Extracted material.
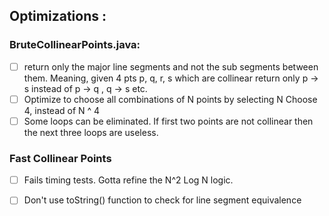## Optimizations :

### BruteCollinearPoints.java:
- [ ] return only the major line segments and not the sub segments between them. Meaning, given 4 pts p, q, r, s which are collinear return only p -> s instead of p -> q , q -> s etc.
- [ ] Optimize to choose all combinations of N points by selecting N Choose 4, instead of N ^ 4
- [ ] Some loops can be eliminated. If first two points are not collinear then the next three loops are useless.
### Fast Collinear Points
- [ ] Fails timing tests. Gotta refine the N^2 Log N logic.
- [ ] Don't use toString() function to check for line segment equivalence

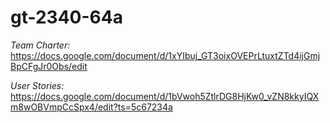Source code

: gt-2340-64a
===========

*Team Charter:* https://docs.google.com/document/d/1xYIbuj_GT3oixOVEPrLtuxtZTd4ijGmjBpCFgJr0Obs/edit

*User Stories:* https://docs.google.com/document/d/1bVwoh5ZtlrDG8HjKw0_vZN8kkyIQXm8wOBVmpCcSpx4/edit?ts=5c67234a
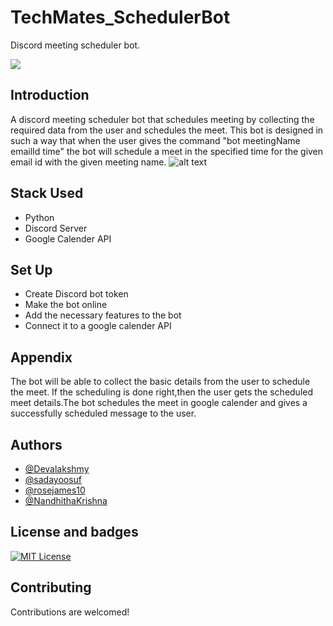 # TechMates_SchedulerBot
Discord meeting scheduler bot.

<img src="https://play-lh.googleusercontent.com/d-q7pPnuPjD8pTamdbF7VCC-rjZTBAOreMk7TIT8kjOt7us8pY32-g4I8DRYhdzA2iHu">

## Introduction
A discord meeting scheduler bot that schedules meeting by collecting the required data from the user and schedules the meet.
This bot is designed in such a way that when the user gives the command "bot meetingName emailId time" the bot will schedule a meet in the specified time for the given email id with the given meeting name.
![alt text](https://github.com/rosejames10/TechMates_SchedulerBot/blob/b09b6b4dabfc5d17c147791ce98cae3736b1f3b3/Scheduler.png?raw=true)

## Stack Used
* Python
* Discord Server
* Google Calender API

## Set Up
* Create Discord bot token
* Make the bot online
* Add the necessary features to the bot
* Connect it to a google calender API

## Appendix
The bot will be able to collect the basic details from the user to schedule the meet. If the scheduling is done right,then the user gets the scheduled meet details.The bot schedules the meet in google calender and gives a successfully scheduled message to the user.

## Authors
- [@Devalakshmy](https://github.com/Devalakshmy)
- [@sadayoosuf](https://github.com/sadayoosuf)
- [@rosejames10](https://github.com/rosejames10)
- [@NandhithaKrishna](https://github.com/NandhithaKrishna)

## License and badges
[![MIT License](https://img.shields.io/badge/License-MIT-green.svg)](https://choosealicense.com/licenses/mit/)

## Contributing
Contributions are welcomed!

The task.
Filter the records above and return every line that holds the word "given".

Answer.
- [ ] return only the major line segments and not the sub segments between them. Meaning, given 4 pts p, q, r, s which are collinear return only p -> s instead of p -> q , q -> s etc.
This bot is designed in such a way that when the user gives the command "bot meetingName emailId time" the bot will schedule a meet in the specified time for the given email id with the given meeting name.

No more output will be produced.